About this exercise:
Transcribe nothing except the lines below that run from the one with "2. Select from the following input types" to the one with "fun click(location: GeneralLocation", ends included, and do not copy any picture.

**** Available records ****

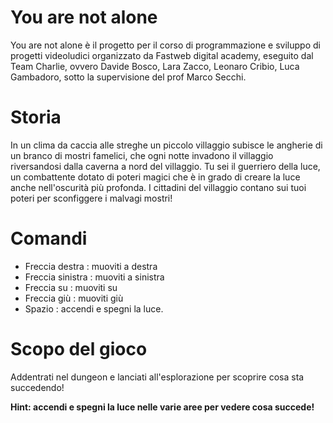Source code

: # You are not alone
You are not alone è il progetto per il corso di programmazione e sviluppo di progetti videoludici organizzato da Fastweb digital academy, eseguito dal Team Charlie, ovvero Davide Bosco, Lara Zacco, Leonaro Cribio, Luca Gambadoro, sotto la supervisione del prof Marco Secchi.

# Storia
In un clima da caccia alle streghe un piccolo villaggio subisce le angherie di un branco di mostri famelici, che ogni notte invadono il villaggio riversandosi dalla caverna a nord del villaggio. Tu sei il guerriero della luce, un combattente dotato di poteri magici che è in grado di creare la luce anche nell'oscurità più profonda. I cittadini del villaggio contano sui tuoi poteri per sconfiggere i malvagi mostri! 

# Comandi

 * Freccia destra : muoviti a destra
 * Freccia sinistra : muoviti a sinistra
 * Freccia su : muoviti su
 * Freccia giù : muoviti giù
 * Spazio : accendi e spegni la luce.
 
# Scopo del gioco
Addentrati nel dungeon e lanciati all'esplorazione per scoprire cosa sta succedendo!

<b>Hint: accendi e spegni la luce nelle varie aree per vedere cosa succede! </b>
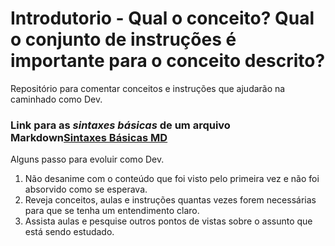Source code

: # Introdutorio - Qual o conceito? Qual o conjunto de instruções é importante para o conceito descrito?
Repositório para comentar conceitos e instruções que ajudarão na caminhado como Dev.

### **Link** para as *sintaxes básicas* de um arquivo Markdown[Sintaxes Básicas MD](https://markdown.net.br/sintaxe-basica/)

Alguns passo para evoluir como Dev.

  1. Não desanime com o conteúdo que foi visto pelo primeira vez e não foi absorvido como se esperava.
  2. Reveja conceitos, aulas e instruções quantas vezes forem necessárias para que se tenha um entendimento claro.
  3. Assista aulas e pesquise outros pontos de vistas sobre o assunto que está sendo estudado.
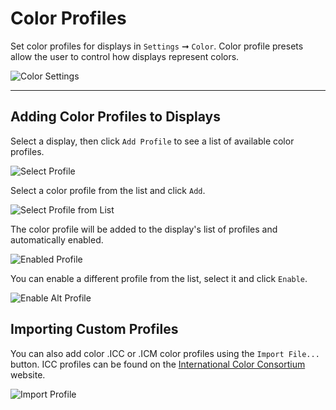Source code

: # Color Profiles

Set color profiles for displays in `Settings` ➞ `Color`. Color profile presets allow the user to control how displays represent colors.

![Color Settings](/images/color-profiles/color-settings.png)

---

## Adding Color Profiles to Displays

Select a display, then click `Add Profile` to see a list of available color profiles.

![Select Profile](/images/color-profiles/select-profile.png)

Select a color profile from the list and click `Add`.

![Select Profile from List](/images/color-profiles/add-profile.png)

The color profile will be added to the display's list of profiles and automatically enabled.

![Enabled Profile](/images/color-profiles/enabled-profile.png)

You can enable a different profile from the list, select it and click `Enable`.

![Enable Alt Profile](/images/color-profiles/enable-alt-profile.png)

## Importing Custom Profiles

You can also add color .ICC or .ICM color profiles using the `Import File...` button. ICC profiles can be found on the [International Color Consortium](https://www.color.org/index.xalter) website.

![Import Profile](/images/color-profiles/import-profile.png)
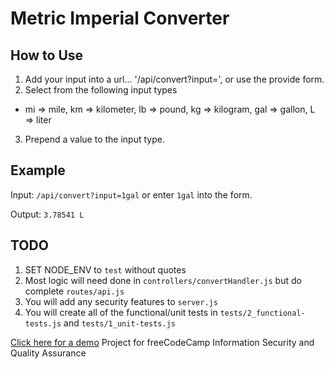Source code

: # Metric Imperial Converter

## How to Use

1. Add your input into a url... '/api/convert?input=<HERE>', or use the provide form.
2. Select from the following input types
  - mi => mile, km => kilometer, lb => pound, kg => kilogram, gal => gallon, L => liter
3. Prepend a value to the input type.

## Example

Input:
` /api/convert?input=1gal `
or enter ` 1gal ` into the form.

Output:
` 3.78541 L ` 



## TODO

1) SET NODE_ENV to `test` without quotes
2) Most logic will need done in `controllers/convertHandler.js` but do complete `routes/api.js`
3) You will add any security features to `server.js`
4) You will create all of the functional/unit tests in `tests/2_functional-tests.js` and `tests/1_unit-tests.js`

[Click here for a demo](https://ripe-fine.glitch.me/)
Project for freeCodeCamp Information Security and Quality Assurance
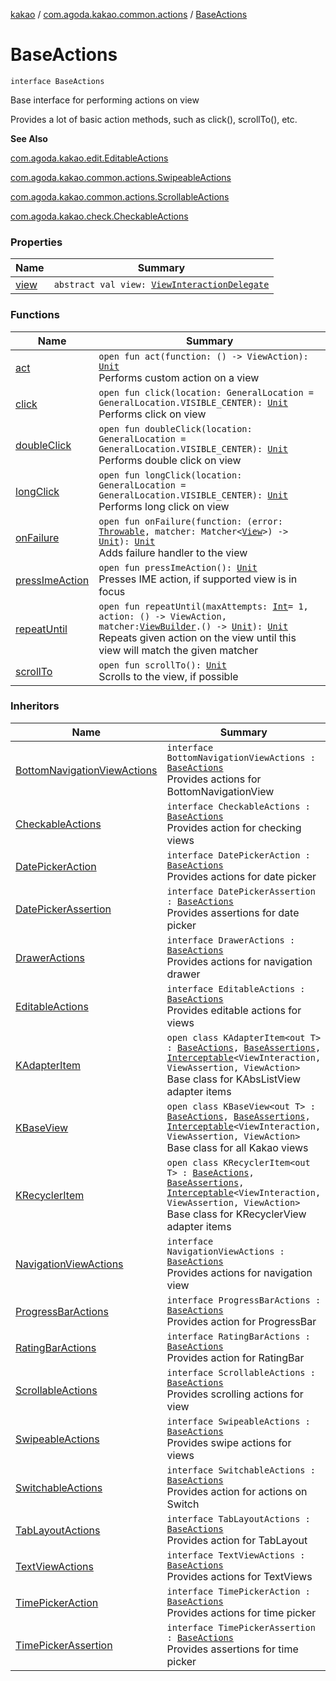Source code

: [kakao](../../index.md) / [com.agoda.kakao.common.actions](../index.md) / [BaseActions](./index.md)

# BaseActions

`interface BaseActions`

Base interface for performing actions on view

Provides a lot of basic action methods, such as click(), scrollTo(), etc.

**See Also**

[com.agoda.kakao.edit.EditableActions](../../com.agoda.kakao.edit/-editable-actions/index.md)

[com.agoda.kakao.common.actions.SwipeableActions](../-swipeable-actions/index.md)

[com.agoda.kakao.common.actions.ScrollableActions](../-scrollable-actions/index.md)

[com.agoda.kakao.check.CheckableActions](../../com.agoda.kakao.check/-checkable-actions/index.md)

### Properties

| Name | Summary |
|---|---|
| [view](view.md) | `abstract val view: `[`ViewInteractionDelegate`](../../com.agoda.kakao.delegate/-view-interaction-delegate/index.md) |

### Functions

| Name | Summary |
|---|---|
| [act](act.md) | `open fun act(function: () -> ViewAction): `[`Unit`](https://kotlinlang.org/api/latest/jvm/stdlib/kotlin/-unit/index.html)<br>Performs custom action on a view |
| [click](click.md) | `open fun click(location: GeneralLocation = GeneralLocation.VISIBLE_CENTER): `[`Unit`](https://kotlinlang.org/api/latest/jvm/stdlib/kotlin/-unit/index.html)<br>Performs click on view |
| [doubleClick](double-click.md) | `open fun doubleClick(location: GeneralLocation = GeneralLocation.VISIBLE_CENTER): `[`Unit`](https://kotlinlang.org/api/latest/jvm/stdlib/kotlin/-unit/index.html)<br>Performs double click on view |
| [longClick](long-click.md) | `open fun longClick(location: GeneralLocation = GeneralLocation.VISIBLE_CENTER): `[`Unit`](https://kotlinlang.org/api/latest/jvm/stdlib/kotlin/-unit/index.html)<br>Performs long click on view |
| [onFailure](on-failure.md) | `open fun onFailure(function: (error: `[`Throwable`](https://kotlinlang.org/api/latest/jvm/stdlib/kotlin/-throwable/index.html)`, matcher: Matcher<`[`View`](https://developer.android.com/reference/android/view/View.html)`>) -> `[`Unit`](https://kotlinlang.org/api/latest/jvm/stdlib/kotlin/-unit/index.html)`): `[`Unit`](https://kotlinlang.org/api/latest/jvm/stdlib/kotlin/-unit/index.html)<br>Adds failure handler to the view |
| [pressImeAction](press-ime-action.md) | `open fun pressImeAction(): `[`Unit`](https://kotlinlang.org/api/latest/jvm/stdlib/kotlin/-unit/index.html)<br>Presses IME action, if supported view is in focus |
| [repeatUntil](repeat-until.md) | `open fun repeatUntil(maxAttempts: `[`Int`](https://kotlinlang.org/api/latest/jvm/stdlib/kotlin/-int/index.html)` = 1, action: () -> ViewAction, matcher: `[`ViewBuilder`](../../com.agoda.kakao.common.builders/-view-builder/index.md)`.() -> `[`Unit`](https://kotlinlang.org/api/latest/jvm/stdlib/kotlin/-unit/index.html)`): `[`Unit`](https://kotlinlang.org/api/latest/jvm/stdlib/kotlin/-unit/index.html)<br>Repeats given action on the view until this view will match the given matcher |
| [scrollTo](scroll-to.md) | `open fun scrollTo(): `[`Unit`](https://kotlinlang.org/api/latest/jvm/stdlib/kotlin/-unit/index.html)<br>Scrolls to the view, if possible |

### Inheritors

| Name | Summary |
|---|---|
| [BottomNavigationViewActions](../../com.agoda.kakao.bottomnav/-bottom-navigation-view-actions/index.md) | `interface BottomNavigationViewActions : `[`BaseActions`](./index.md)<br>Provides actions for BottomNavigationView |
| [CheckableActions](../../com.agoda.kakao.check/-checkable-actions/index.md) | `interface CheckableActions : `[`BaseActions`](./index.md)<br>Provides action for checking views |
| [DatePickerAction](../../com.agoda.kakao.picker.date/-date-picker-action/index.md) | `interface DatePickerAction : `[`BaseActions`](./index.md)<br>Provides actions for date picker |
| [DatePickerAssertion](../../com.agoda.kakao.picker.date/-date-picker-assertion/index.md) | `interface DatePickerAssertion : `[`BaseActions`](./index.md)<br>Provides assertions for date picker |
| [DrawerActions](../../com.agoda.kakao.drawer/-drawer-actions/index.md) | `interface DrawerActions : `[`BaseActions`](./index.md)<br>Provides actions for navigation drawer |
| [EditableActions](../../com.agoda.kakao.edit/-editable-actions/index.md) | `interface EditableActions : `[`BaseActions`](./index.md)<br>Provides editable actions for views |
| [KAdapterItem](../../com.agoda.kakao.list/-k-adapter-item/index.md) | `open class KAdapterItem<out T> : `[`BaseActions`](./index.md)`, `[`BaseAssertions`](../../com.agoda.kakao.common.assertions/-base-assertions/index.md)`, `[`Interceptable`](../../com.agoda.kakao.intercept/-interceptable/index.md)`<ViewInteraction, ViewAssertion, ViewAction>`<br>Base class for KAbsListView adapter items |
| [KBaseView](../../com.agoda.kakao.common.views/-k-base-view/index.md) | `open class KBaseView<out T> : `[`BaseActions`](./index.md)`, `[`BaseAssertions`](../../com.agoda.kakao.common.assertions/-base-assertions/index.md)`, `[`Interceptable`](../../com.agoda.kakao.intercept/-interceptable/index.md)`<ViewInteraction, ViewAssertion, ViewAction>`<br>Base class for all Kakao views |
| [KRecyclerItem](../../com.agoda.kakao.recycler/-k-recycler-item/index.md) | `open class KRecyclerItem<out T> : `[`BaseActions`](./index.md)`, `[`BaseAssertions`](../../com.agoda.kakao.common.assertions/-base-assertions/index.md)`, `[`Interceptable`](../../com.agoda.kakao.intercept/-interceptable/index.md)`<ViewInteraction, ViewAssertion, ViewAction>`<br>Base class for KRecyclerView adapter items |
| [NavigationViewActions](../../com.agoda.kakao.navigation/-navigation-view-actions/index.md) | `interface NavigationViewActions : `[`BaseActions`](./index.md)<br>Provides actions for navigation view |
| [ProgressBarActions](../../com.agoda.kakao.progress/-progress-bar-actions/index.md) | `interface ProgressBarActions : `[`BaseActions`](./index.md)<br>Provides action for ProgressBar |
| [RatingBarActions](../../com.agoda.kakao.rating/-rating-bar-actions/index.md) | `interface RatingBarActions : `[`BaseActions`](./index.md)<br>Provides action for RatingBar |
| [ScrollableActions](../-scrollable-actions/index.md) | `interface ScrollableActions : `[`BaseActions`](./index.md)<br>Provides scrolling actions for view |
| [SwipeableActions](../-swipeable-actions/index.md) | `interface SwipeableActions : `[`BaseActions`](./index.md)<br>Provides swipe actions for views |
| [SwitchableActions](../../com.agoda.kakao.switch/-switchable-actions/index.md) | `interface SwitchableActions : `[`BaseActions`](./index.md)<br>Provides action for actions on Switch |
| [TabLayoutActions](../../com.agoda.kakao.tabs/-tab-layout-actions/index.md) | `interface TabLayoutActions : `[`BaseActions`](./index.md)<br>Provides action for TabLayout |
| [TextViewActions](../../com.agoda.kakao.text/-text-view-actions/index.md) | `interface TextViewActions : `[`BaseActions`](./index.md)<br>Provides actions for TextViews |
| [TimePickerAction](../../com.agoda.kakao.picker.time/-time-picker-action/index.md) | `interface TimePickerAction : `[`BaseActions`](./index.md)<br>Provides actions for time picker |
| [TimePickerAssertion](../../com.agoda.kakao.picker.time/-time-picker-assertion/index.md) | `interface TimePickerAssertion : `[`BaseActions`](./index.md)<br>Provides assertions for time picker |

****

Exercise solution:
2. Select from the following input types
  - mi => mile, km => kilometer, lb => pound, kg => kilogram, gal => gallon, L => liter
3. Prepend a value to the input type.

## Example

Input:
` /api/convert?input=1gal `
or enter ` 1gal ` into the form.

Output:
` 3.78541 L ` 



## TODO

1) SET NODE_ENV to `test` without quotes
2) Most logic will need done in `controllers/convertHandler.js` but do complete `routes/api.js`
3) You will add any security features to `server.js`
4) You will create all of the functional/unit tests in `tests/2_functional-tests.js` and `tests/1_unit-tests.js`

[Click here for a demo](https://ripe-fine.glitch.me/)
Project for freeCodeCamp Information Security and Quality Assurance
Source code

: [kakao](../../index.md) / [com.agoda.kakao.common.actions](../index.md) / [BaseActions](./index.md)

# BaseActions

`interface BaseActions`

Base interface for performing actions on view

Provides a lot of basic action methods, such as click(), scrollTo(), etc.

**See Also**

[com.agoda.kakao.edit.EditableActions](../../com.agoda.kakao.edit/-editable-actions/index.md)

[com.agoda.kakao.common.actions.SwipeableActions](../-swipeable-actions/index.md)

[com.agoda.kakao.common.actions.ScrollableActions](../-scrollable-actions/index.md)

[com.agoda.kakao.check.CheckableActions](../../com.agoda.kakao.check/-checkable-actions/index.md)

### Properties

| Name | Summary |
|---|---|
| [view](view.md) | `abstract val view: `[`ViewInteractionDelegate`](../../com.agoda.kakao.delegate/-view-interaction-delegate/index.md) |

### Functions

| Name | Summary |
|---|---|
| [act](act.md) | `open fun act(function: () -> ViewAction): `[`Unit`](https://kotlinlang.org/api/latest/jvm/stdlib/kotlin/-unit/index.html)<br>Performs custom action on a view |
| [click](click.md) | `open fun click(location: GeneralLocation = GeneralLocation.VISIBLE_CENTER): `[`Unit`](https://kotlinlang.org/api/latest/jvm/stdlib/kotlin/-unit/index.html)<br>Performs click on view |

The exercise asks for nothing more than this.